I Accounting for Taxes of Income:-
Current Taxes
Provision for current income-tax is recognized in accordance with the
provisions of Indian Income- tax Act, 1961 and is made annually based
on the tax liability after taking credit for tax allowances and
exemptions
J Deferred Taxes
Deferred tax assets and liabilities are recognized for the future tax
consequences attributable to timing differences that result between the
profits offered for income taxes and the profits as per the financial
statements. Deferred tax assets and liabilities are measured using the
tax rates and the tax laws that have been enacted or substantially
enacted at the balance sheet date. Deferred tax Assets are recognized
only to the extent there is reasonable certainty that the assets can be
realized in the future. Deferred Tax Assets are reviewed as at each
Balance Sheet date.
K Employee Benefits :
i) Short-term employee benefit are recognized as an expense at the
undiscounted amount in the Profit and Loss Account of the year in which
the related service is rendered.
ii) The Company make contributions towards Provident Fund to defined
contribution retirement benefit plan for qualifying employee. The
provident fund plan is operated by the Regional Provident fund
Commissioner.
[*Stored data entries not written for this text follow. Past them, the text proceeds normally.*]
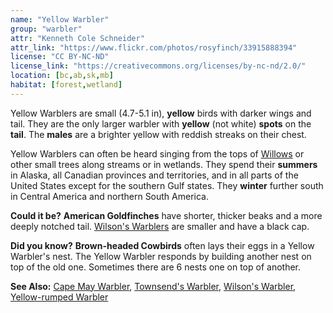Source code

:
 ```yaml
---
name: "Yellow Warbler"
group: "warbler"
attr: "Kenneth Cole Schneider"
attr_link: "https://www.flickr.com/photos/rosyfinch/33915888394"
license: "CC BY-NC-ND"
license_link: "https://creativecommons.org/licenses/by-nc-nd/2.0/"
location: [bc,ab,sk,mb]
habitat: [forest,wetland]
---
```

Yellow Warblers are small (4.7-5.1 in), **yellow** birds with darker wings and tail. They are the only larger warbler with **yellow** (not white) **spots** on the **tail**. The **males** are a brighter yellow with reddish streaks on their chest.

Yellow Warblers can often be heard singing from the tops of [Willows](/trees/willow/) or other small trees along streams or in wetlands. They spend their **summers** in Alaska, all Canadian provinces and territories, and in all parts of the United States except for the southern Gulf states. They **winter** further south in Central America and northern South America.

**Could it be?** **American Goldfinches** have shorter, thicker beaks and a more deeply notched tail. [Wilson's Warblers](/birds/wilswarb/) are smaller and have a black cap.

**Did you know?** **Brown-headed Cowbirds** often lays their eggs in a Yellow Warbler's nest. The Yellow Warbler responds by building another nest on top of the old one. Sometimes there are 6 nests one on top of another.

<!-- generated, do not edit -->
**See Also:**
[Cape May Warbler](/birds/capewarb/),
[Townsend's Warbler](/birds/townwarb/),
[Wilson's Warbler](/birds/wilswarb/),
[Yellow-rumped Warbler](/birds/yellrump/)

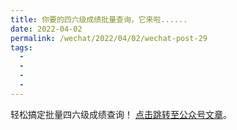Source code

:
 ```yaml
---
title: 你要的四六级成绩批量查询，它来啦......
date: 2022-04-02
permalink: /wechat/2022/04/02/wechat-post-29
tags:
  - 
  - 
  - 
  - 
---
```


轻松搞定批量四六级成绩查询！ [点击跳转至公众号文章](http://mp.weixin.qq.com/s?__biz=MzkxNjM0MzQ0MQ==&mid=2247483798&idx=1&sn=e2a18650f8cd1d1d99083abb2ffb27e6&chksm=c1501e68f627977eb40db652dbc74854aa9917ab6706cab89815574224be14befa2e3bb6b9f6#rd)。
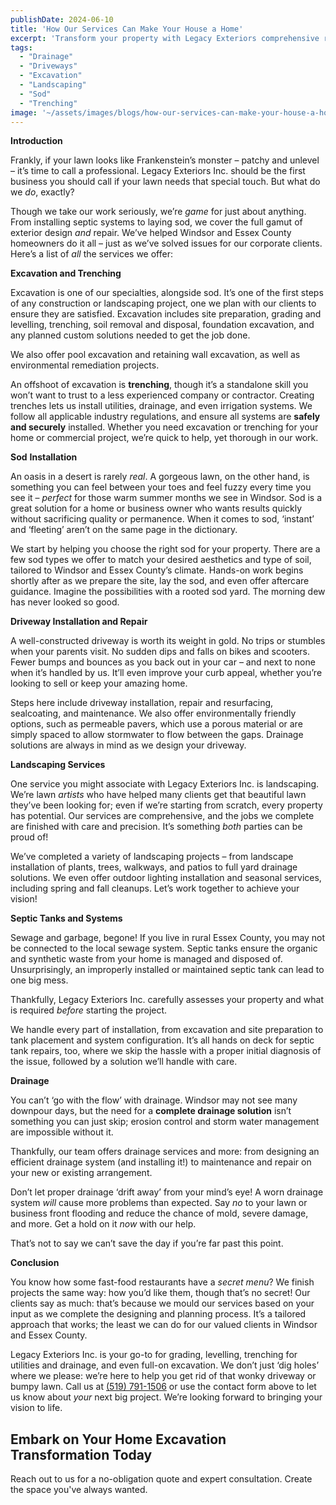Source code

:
 ```yaml
---
publishDate: 2024-06-10
title: 'How Our Services Can Make Your House a Home'
excerpt: 'Transform your property with Legacy Exteriors comprehensive removal and replacement services, from driveways to landscaping, with eco-friendly waste disposal.'
tags:
  - "Drainage"
  - "Driveways"
  - "Excavation"
  - "Landscaping"
  - "Sod"
  - "Trenching"
image: '~/assets/images/blogs/how-our-services-can-make-your-house-a-home/how-our-services-blog-main.png'
---
```


**Introduction**

Frankly, if your lawn looks like Frankenstein’s monster – patchy and unlevel – it’s time to call a professional. Legacy Exteriors Inc. should be the first business you should call if your lawn needs that special touch. But what do we _do_, exactly?

Though we take our work seriously, we’re _game_ for just about anything. From installing septic systems to laying sod, we cover the full gamut of exterior design _and_ repair. We’ve helped Windsor and Essex County homeowners do it all – just as we’ve solved issues for our corporate clients. Here’s a list of _all_ the services we offer:

**Excavation and Trenching**

Excavation is one of our specialties, alongside sod. It’s one of the first steps of any construction or landscaping project, one we plan with our clients to ensure they are satisfied. Excavation includes site preparation, grading and levelling, trenching, soil removal and disposal, foundation excavation, and any planned custom solutions needed to get the job done.

We also offer pool excavation and retaining wall excavation, as well as environmental remediation projects.

An offshoot of excavation is **trenching**, though it’s a standalone skill you won’t want to trust to a less experienced company or contractor. Creating trenches lets us install utilities, drainage, and even irrigation systems. We follow all applicable industry regulations, and ensure all systems are **safely and securely** installed. Whether you need excavation or trenching for your home or commercial project, we’re quick to help, yet thorough in our work.

**Sod** **Installation**

An oasis in a desert is rarely _real_. A gorgeous lawn, on the other hand, is something you can feel between your toes and feel fuzzy every time you see it – _perfect_ for those warm summer months we see in Windsor. Sod is a great solution for a home or business owner who wants results quickly without sacrificing quality or permanence. When it comes to sod, ‘instant’ and ‘fleeting’ aren’t on the same page in the dictionary.

We start by helping you choose the right sod for your property. There are a few sod types we offer to match your desired aesthetics and type of soil, tailored to Windsor and Essex County’s climate. Hands-on work begins shortly after as we prepare the site, lay the sod, and even offer aftercare guidance. Imagine the possibilities with a rooted sod yard. The morning dew has never looked so good.

**Driveway Installation and Repair**

A well-constructed driveway is worth its weight in gold. No trips or stumbles when your parents visit. No sudden dips and falls on bikes and scooters. Fewer bumps and bounces as you back out in your car – and next to none when it’s handled by us. It’ll even improve your curb appeal, whether you’re looking to sell or keep your amazing home.

Steps here include driveway installation, repair and resurfacing, sealcoating, and maintenance. We also offer environmentally friendly options, such as permeable pavers, which use a porous material or are simply spaced to allow stormwater to flow between the gaps. Drainage solutions are always in mind as we design your driveway.

**Landscaping Services**

One service you might associate with Legacy Exteriors Inc. is landscaping. We’re lawn _artists_ who have helped many clients get that beautiful lawn they’ve been looking for; even if we’re starting from scratch, every property has potential. Our services are comprehensive, and the jobs we complete are finished with care and precision. It’s something _both_ parties can be proud of!

We’ve completed a variety of landscaping projects – from landscape installation of plants, trees, walkways, and patios to full yard drainage solutions. We even offer outdoor lighting installation and seasonal services, including spring and fall cleanups. Let’s work together to achieve your vision!

**Septic Tanks and Systems**

Sewage and garbage, begone! If you live in rural Essex County, you may not be connected to the local sewage system. Septic tanks ensure the organic and synthetic waste from your home is managed and disposed of. Unsurprisingly, an improperly installed or maintained septic tank can lead to one big mess.

Thankfully, Legacy Exteriors Inc. carefully assesses your property and what is required _before_ starting the project.

We handle every part of installation, from excavation and site preparation to tank placement and system configuration. It’s all hands on deck for septic tank repairs, too, where we skip the hassle with a proper initial diagnosis of the issue, followed by a solution we’ll handle with care.

**Drainage**

You can’t ‘go with the flow’ with drainage. Windsor may not see many downpour days, but the need for a **complete drainage solution** isn’t something you can just skip; erosion control and storm water management are impossible without it.

Thankfully, our team offers drainage services and more: from designing an efficient drainage system (and installing it!) to maintenance and repair on your new or existing arrangement.

Don’t let proper drainage ‘drift away’ from your mind’s eye! A worn drainage system _will_ cause more problems than expected. Say _no_ to your lawn or business front flooding and reduce the chance of mold, severe damage, and more. Get a hold on it _now_ with our help.

That’s not to say we can’t save the day if you’re far past this point.

**Conclusion**

You know how some fast-food restaurants have a _secret menu_? We finish projects the same way: how you’d like them, though that’s no secret! Our clients say as much: that’s because we mould our services based on your input as we complete the designing and planning process. It’s a tailored approach that works; the least we can do for our valued clients in Windsor and Essex County.

Legacy Exteriors Inc. is your go-to for grading, levelling, trenching for utilities and drainage, and even full-on excavation. We don’t just ‘dig holes’ where we please: we’re here to help you get rid of that wonky driveway or bumpy lawn. Call us at [(519) 791-1506](tel:+15197911506) or use the contact form above to let us know about _your_ next big project. We’re looking forward to bringing your vision to life.

## **Embark on Your Home Excavation Transformation Today**

Reach out to us for a no-obligation quote and expert consultation. Create the space you've always wanted.
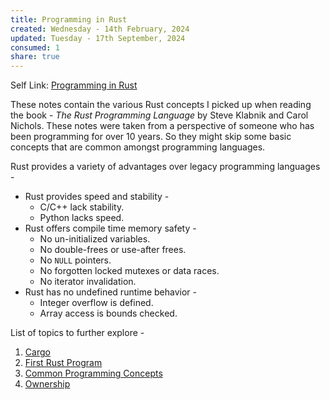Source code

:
 ```yaml
---
title: Programming in Rust
created: Wednesday - 14th February, 2024
updated: Tuesday - 17th September, 2024
consumed: 1
share: true
---
```


Self Link: [Programming in Rust](Programming%20in%20Rust.md)

These notes contain the various Rust concepts I picked up when reading the book - *The Rust Programming Language* by Steve Klabnik and Carol Nichols. These notes were taken from a perspective of someone who has been programming for over 10 years. So they might skip some basic concepts that are common amongst programming languages.

Rust provides a variety of advantages over legacy programming languages - 

* Rust provides speed and stability - 
  * C/C++ lack stability.
  * Python lacks speed.
* Rust offers compile time memory safety -
  * No un-initialized variables.
  * No double-frees or use-after frees.
  * No `NULL` pointers.
  * No forgotten locked mutexes or data races.
  * No iterator invalidation.
* Rust has no undefined runtime behavior - 
  * Integer overflow is defined.
  * Array access is bounds checked.

List of topics to further explore - 

1. [Cargo](./Cargo.md)
1. [First Rust Program](./First%20Rust%20Program.md)
1. [Common Programming Concepts](./Common%20Programming%20Concepts.md)
1. [Ownership](Ownership.md)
Under the scheme the company is required to contribute a
specified percentage of payroll cost to reirement benefit scheme to
fund the benefits.
L Provisions and Contingent Liabilities:
i) Provisions are recognized in terms of Accounting Standard 29-
"Provisions, Contingent Liabilities and Contingent Assets issued by The
Institute of Chartered Accountants of India (ICAI), when there is a
present legal or statutory obligation as a result of past events where
it is probable that there will be outflow of resources to settle the
obligation and when a reliable estimate of the amount of the obligation
can be made.
ii) Contingent Liabilities are recognized only when there is a possible
obligation arising from past events due to occurrence or non-occurrence
of one or more uncertain future events not wholly within the control of
the company or where reliable estimate of the obligation cannot be
made. Obligations are assessed on an ongoing basis and only those
having a largely probable outflow of resources are provided for.
Mar 31, 2013
A Basis of Accounting:
The financial statements are prepared under the historical cost
convention, on going concern concept and in compliance with the
Accounting Standards issued by the Companies (Accounting standard),
Rules, 2006.
B Use of Estimates:
The preparation of financial statements in conformity with Generally
Accepted Accounting Principles requires estimates and assumptions to be
made that affect the reported amounts of assets and liabilities and
disclosure of contingent liabilities on the financial statements and
the reported amounts of revenues and expenses during the reporting
period. Differences between actual and estimated results are recognized
in the period in which the results are materialized.
C Recognition of income and expenditure
The Company follows the accrual method of accounting for its income &
expenditure.
D Revenue Recognition
In respect of other heads of income, the Company follows the practice
of accounting on accrual basis.
E Fixed Assets:
Fixed Assets are stated at actual cost less accumulated depreciation.
Cost comprises the purchase price and any attributable cost of bringing
the asset to its working condition for its intended use.
F Depreciation:
Depreciation on Fixed Assets is being provided on ''Written Down Value
Method'' in the manner and at the rates prescribed in Schedule XIV of
the Companies Act, 1956. However during the year no depreciation had
been provided on Fixed assets as the same to discarded and not to put
use.
G Investments:
Long term investments are stated at cost. Provision for diminution in
the value of investment is made only if such decline is other than
temporary in the opnion of the management.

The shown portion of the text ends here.